More than a hundred people gathered Saturday at the Discovery House of the Coastal Discovery Museum to honor the native islander who for decades ferried food, goods and people to and from the mainland before the first bridge was built.
Speakers shared memories of Simmons, who died in 2005 just two months short of his 100th birthday. Locals have been looking for a way to commemorate his legacy ever since.
A deacon at First African Baptist Church on Hilton Head, Simmons attended Bible study and prayer meetings until the end of his life, his pastor, Dr. Alvin Petty, said.
He was a friend to all and called everyone by the same nickname -- "cuz", said Bill Ferguson, a native islander and veteran Hilton Head Island town councilman.
Generations of the Simmons family, from his widow, Mary, to his great grandchildren, were invited to stand moments before the monument was unveiled.

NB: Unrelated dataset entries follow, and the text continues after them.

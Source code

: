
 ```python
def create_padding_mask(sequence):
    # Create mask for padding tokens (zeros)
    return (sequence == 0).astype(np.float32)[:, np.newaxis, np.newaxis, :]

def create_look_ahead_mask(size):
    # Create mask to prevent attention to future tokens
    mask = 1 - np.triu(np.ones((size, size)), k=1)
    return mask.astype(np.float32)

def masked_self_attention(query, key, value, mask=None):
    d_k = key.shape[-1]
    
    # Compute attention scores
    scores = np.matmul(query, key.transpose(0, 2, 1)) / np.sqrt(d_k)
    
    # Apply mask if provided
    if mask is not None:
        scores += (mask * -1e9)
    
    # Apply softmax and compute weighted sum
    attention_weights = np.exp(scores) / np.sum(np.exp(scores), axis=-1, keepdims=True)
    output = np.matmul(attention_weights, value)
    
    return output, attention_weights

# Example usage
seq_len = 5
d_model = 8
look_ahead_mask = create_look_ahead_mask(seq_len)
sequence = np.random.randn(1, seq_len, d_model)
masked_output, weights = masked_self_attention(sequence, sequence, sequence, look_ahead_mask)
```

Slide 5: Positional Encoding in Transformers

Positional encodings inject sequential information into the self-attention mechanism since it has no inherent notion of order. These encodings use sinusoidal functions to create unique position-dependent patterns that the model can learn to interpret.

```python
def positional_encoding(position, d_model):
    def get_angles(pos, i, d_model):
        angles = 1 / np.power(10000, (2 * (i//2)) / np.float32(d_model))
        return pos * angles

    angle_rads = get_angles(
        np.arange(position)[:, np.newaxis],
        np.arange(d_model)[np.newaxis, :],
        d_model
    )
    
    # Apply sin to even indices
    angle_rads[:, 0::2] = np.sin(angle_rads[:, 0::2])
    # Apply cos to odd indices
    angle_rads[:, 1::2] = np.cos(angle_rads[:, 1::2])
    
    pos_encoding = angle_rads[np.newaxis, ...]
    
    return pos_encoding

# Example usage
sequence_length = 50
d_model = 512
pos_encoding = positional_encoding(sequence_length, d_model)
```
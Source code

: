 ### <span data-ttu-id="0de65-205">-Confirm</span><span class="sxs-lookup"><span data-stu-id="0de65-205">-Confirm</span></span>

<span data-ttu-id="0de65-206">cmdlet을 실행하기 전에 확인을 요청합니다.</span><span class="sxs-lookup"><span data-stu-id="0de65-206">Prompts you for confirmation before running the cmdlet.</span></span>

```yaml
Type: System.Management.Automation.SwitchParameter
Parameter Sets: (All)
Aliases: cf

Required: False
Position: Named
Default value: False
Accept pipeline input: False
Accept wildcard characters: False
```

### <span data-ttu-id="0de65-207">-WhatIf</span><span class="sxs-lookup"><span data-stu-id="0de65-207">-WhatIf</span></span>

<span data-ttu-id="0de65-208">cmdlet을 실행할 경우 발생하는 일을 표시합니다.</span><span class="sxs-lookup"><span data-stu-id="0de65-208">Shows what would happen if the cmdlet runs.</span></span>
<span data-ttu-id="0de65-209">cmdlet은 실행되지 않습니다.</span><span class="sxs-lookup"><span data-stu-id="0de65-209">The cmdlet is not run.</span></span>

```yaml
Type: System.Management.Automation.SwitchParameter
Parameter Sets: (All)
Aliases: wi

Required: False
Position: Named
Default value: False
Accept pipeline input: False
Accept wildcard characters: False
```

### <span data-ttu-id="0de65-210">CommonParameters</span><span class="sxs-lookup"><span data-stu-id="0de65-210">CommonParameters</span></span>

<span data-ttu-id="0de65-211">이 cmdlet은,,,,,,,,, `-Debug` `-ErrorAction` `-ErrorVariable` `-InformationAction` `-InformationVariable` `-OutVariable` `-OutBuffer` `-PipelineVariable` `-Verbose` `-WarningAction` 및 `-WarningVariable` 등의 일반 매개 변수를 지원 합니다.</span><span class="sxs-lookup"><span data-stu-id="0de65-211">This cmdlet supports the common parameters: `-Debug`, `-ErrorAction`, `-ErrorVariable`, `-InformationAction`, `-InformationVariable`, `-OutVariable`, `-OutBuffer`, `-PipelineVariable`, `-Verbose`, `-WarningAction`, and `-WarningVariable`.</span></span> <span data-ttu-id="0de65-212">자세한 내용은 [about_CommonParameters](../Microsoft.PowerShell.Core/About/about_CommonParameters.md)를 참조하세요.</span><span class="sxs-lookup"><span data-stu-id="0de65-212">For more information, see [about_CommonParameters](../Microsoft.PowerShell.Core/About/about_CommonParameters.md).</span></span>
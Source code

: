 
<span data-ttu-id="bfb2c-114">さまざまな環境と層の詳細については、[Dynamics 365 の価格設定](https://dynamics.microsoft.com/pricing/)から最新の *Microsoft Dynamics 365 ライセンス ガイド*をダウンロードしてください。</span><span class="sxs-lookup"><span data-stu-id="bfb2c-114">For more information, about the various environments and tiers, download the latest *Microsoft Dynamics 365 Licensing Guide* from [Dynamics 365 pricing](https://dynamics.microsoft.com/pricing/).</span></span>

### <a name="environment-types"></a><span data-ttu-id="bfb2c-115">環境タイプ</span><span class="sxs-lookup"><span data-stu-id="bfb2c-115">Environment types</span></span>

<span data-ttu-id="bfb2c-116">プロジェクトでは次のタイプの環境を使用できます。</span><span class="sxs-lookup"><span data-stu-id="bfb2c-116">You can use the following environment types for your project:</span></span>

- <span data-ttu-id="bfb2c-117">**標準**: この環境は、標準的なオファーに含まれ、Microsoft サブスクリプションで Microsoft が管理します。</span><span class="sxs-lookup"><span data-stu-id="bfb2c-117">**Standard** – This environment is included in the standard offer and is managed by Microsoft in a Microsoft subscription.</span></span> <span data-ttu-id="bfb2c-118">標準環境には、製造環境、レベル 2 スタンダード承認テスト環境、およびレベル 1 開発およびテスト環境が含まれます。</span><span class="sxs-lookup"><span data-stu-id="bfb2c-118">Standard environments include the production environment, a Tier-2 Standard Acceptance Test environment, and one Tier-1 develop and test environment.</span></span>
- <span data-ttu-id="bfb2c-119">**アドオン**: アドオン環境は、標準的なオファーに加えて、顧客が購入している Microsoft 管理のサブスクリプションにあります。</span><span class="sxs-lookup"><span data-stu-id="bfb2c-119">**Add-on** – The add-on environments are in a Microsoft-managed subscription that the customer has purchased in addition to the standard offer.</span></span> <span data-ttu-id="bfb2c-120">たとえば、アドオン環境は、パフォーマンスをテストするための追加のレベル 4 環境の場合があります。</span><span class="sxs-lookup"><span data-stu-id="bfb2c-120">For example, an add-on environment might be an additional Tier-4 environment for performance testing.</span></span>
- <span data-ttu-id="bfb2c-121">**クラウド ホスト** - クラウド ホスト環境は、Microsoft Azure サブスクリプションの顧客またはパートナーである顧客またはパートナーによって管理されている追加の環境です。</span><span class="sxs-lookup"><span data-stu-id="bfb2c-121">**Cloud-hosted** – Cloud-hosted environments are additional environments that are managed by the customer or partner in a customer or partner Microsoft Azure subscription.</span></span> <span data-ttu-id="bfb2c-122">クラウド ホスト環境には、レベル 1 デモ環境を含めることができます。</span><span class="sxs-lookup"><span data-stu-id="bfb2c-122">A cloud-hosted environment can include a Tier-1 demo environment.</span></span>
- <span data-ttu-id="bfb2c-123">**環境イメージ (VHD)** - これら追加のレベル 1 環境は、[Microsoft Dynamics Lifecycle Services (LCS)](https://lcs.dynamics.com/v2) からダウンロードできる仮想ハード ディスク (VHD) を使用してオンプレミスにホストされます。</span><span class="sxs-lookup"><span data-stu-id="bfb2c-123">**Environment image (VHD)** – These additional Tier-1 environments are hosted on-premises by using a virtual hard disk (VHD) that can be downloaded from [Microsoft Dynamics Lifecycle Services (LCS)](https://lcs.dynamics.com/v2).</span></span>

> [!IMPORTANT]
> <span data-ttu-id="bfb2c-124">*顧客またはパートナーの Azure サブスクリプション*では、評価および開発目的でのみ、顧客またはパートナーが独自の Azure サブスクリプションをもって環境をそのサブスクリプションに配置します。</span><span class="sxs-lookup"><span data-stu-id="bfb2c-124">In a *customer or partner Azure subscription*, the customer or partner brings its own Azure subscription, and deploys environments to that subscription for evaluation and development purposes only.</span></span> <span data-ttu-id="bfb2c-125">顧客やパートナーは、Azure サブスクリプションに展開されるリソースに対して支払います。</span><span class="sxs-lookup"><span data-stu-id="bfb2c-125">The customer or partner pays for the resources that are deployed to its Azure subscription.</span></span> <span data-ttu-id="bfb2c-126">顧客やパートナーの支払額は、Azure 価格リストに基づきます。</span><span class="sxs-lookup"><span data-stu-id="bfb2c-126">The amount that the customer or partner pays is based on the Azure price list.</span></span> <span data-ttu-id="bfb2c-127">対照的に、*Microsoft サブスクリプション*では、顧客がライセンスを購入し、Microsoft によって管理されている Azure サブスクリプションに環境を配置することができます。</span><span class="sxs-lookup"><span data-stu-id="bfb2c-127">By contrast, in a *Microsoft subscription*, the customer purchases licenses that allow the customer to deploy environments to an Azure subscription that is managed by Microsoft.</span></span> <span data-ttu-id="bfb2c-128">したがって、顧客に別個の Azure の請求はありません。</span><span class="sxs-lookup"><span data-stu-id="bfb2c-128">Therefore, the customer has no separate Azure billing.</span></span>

There were gasps and applause as the curtain came off the tall black marker. Gold lettering describes the many hats Simmons wore. The marker will be placed on Spanish Wells Road near Jarvis Creek.
Simmons owned the island's first motorboat and with it linked the locals to essentials from medicine to education. He raised livestock, ran a dock and general store and loaned money to those in need before the island had a bank.
"He fed many a hungry people," said speaker and native islander Benjamin Stewart.
Simmons' son, 81-year-old Spanish Wells resident Charles Simmons Jr., said the commemoration took a lot of work as most worthwhile things do. For native islanders, honoring Simmons' legacy means "a whole lot", he said.
Gloria Pace of Savannah, Simmons' grand-niece, said the family will be able to look at the marker and feel proud.
"Look at it," she said. "it's beautiful. That is perfect."